A crowd of UNCG students walk on College Ave.

Wesley Payne, a music student in the class of 2010, had heard in high school that UNCG was “gay friendly,” but  academic excellence was the major draw for him.

Payne says that despite the lack of a dedicated LGBTQ (Lesbian-Gay-Bisexual-Transgender-Questioning) center, the environment at UNCG was a nurturing one for gay students like himself. Payne credits programs like Safe Zone, the UNCG Pride student organization and a move toward more unisex bathrooms for transgender students, as well as anti-discrimination policies.

I loved my experience at UNCG, but I cannot say whether it was because of my experience as a gay student or because of all the other opportunities offered to me as a student and as a person.

“I loved my experience at UNCG, but I cannot say whether  it was because of my experience as a gay student or because of all the other opportunities offered to me as a student and as a person,” Payne says. “I think that says a lot about the community, in that not as much emphasis is placed on being LGBTQ as it is on being a student.”

Indeed, LGBTQ students like Payne are benefiting from UNCG’s Inclusive Community Task Force, established in 2008 through the Provost’s Office. The task force was charged with ensuring a more inclusive and supportive environment for students, faculty and staff. In 2009, the task force transitioned to a university-wide Chancellor’s Advisory Committee on Equity, Diversity and Inclusion, which set a goal, among others, of increasing campus support for LGBTQ students.

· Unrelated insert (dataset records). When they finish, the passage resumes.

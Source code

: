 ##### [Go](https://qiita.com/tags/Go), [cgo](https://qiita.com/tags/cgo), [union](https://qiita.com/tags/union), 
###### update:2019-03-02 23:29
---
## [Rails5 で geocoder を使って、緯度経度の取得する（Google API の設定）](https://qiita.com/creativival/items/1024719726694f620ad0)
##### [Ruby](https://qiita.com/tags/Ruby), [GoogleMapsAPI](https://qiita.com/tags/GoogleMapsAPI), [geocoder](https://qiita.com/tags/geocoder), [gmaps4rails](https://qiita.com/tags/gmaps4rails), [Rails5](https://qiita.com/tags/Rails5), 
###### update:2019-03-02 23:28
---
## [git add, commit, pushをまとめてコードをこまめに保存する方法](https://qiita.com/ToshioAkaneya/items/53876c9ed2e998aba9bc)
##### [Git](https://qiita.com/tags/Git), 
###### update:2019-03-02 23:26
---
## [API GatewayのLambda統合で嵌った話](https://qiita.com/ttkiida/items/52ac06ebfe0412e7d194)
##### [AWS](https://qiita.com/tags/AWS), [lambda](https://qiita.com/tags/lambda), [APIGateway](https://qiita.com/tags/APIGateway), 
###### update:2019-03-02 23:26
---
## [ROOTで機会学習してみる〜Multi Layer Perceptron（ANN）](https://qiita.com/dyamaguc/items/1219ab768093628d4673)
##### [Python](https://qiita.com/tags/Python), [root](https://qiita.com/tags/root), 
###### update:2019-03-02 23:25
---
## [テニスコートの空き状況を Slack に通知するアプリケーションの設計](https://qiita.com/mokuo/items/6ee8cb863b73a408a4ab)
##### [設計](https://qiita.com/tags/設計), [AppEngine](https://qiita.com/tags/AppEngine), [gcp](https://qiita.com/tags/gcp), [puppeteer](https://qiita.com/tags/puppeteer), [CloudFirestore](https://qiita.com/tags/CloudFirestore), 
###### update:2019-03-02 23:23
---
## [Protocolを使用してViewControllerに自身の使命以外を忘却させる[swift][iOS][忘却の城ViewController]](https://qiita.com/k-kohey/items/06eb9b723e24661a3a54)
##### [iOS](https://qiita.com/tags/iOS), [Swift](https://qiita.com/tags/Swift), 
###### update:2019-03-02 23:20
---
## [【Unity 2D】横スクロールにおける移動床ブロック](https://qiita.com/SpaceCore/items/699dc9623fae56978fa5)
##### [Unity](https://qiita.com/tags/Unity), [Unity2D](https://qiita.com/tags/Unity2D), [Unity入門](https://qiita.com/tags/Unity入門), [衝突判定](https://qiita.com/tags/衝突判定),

The committee’s efforts appear to be working. Earlier this year, Campus Pride, a watchdog group that monitors safety and support for LGBTQ students on college campuses, gave UNCG 4.5 out of 5 possible points.

Of 279 American universities that undertook Campus Pride’s self-assessment and agreed to make those results public, only 19 schools scored 5; 42 scored 4.5. UNCG and NC State are the only UNC system schools to score as high as 4.5.

“This rating puts us on the radar for those who are seeking a sanctuary, as a school where issues of LGBTQ are acknowledged,” says Jack Register, who graduated from the UNCG-NC A&T social work program and now teaches in the Department of Social Work. “In this current politicized environment where rhetoric becomes the way we treat each other as people, we need safe places to grow, learn, and become.”

About 14 percent of UNCG’s undergraduates identify as LGBTQ, says Jeanne Irwin-Olson, assistant director for wellness programs at UNCG. Olson is proud of the high rating from Campus Pride, which she partly attributes to the university’s Safe Zone program, run through the Wellness Center.

Safe Zone educates students, faculty and staff about LGBTQ issues and resources, also providing a list of Safe Zone Allies who have been trained to help students. UNCG adopted the program in 1999, and Irwin-Olson says there is always a big demand for training, which has doubled this year to 45 people in each of the fall and spring semesters.

Irwin-Olson points out that funding for programs like Safe Zone comes from outside funding sources, primarily the Guilford Green Foundation.

The Wellness Center lists all Allies on its Safe Zone web site. Many allies choose to identify themselves as LGBTQ on the site, including Payne, who became an ally as a resident assistant.

Irwin-Olson would like to see a center dedicated to LGBTQ issues like the centers found at UNC-Wilmington, East Carolina, Appalachian State and NC State. Irwin-Olson serves on the Equity, Diversity and Inclusion committee, appointed by Chancellor Linda P. Brady. The need for an LGBTQ center on campus staffed by a trained professional was one of the main points raised by committee members.

And as some of UNCG’s lowest scores on the self-assessment were in recruitment and retention efforts for LGBTQ students, Irwin-Olson also wants to strengthen UNCG’s recruitment efforts at LGBTQ-specific recruitment fairs.

“Many of the students I’ve talked to didn’t know UNCG was known as supportive for LGBTQ students, but they knew Greensboro was,” she says. “And yet we’ve all heard the stereotype that’s out there. We should embrace the stereotype, turn it around.”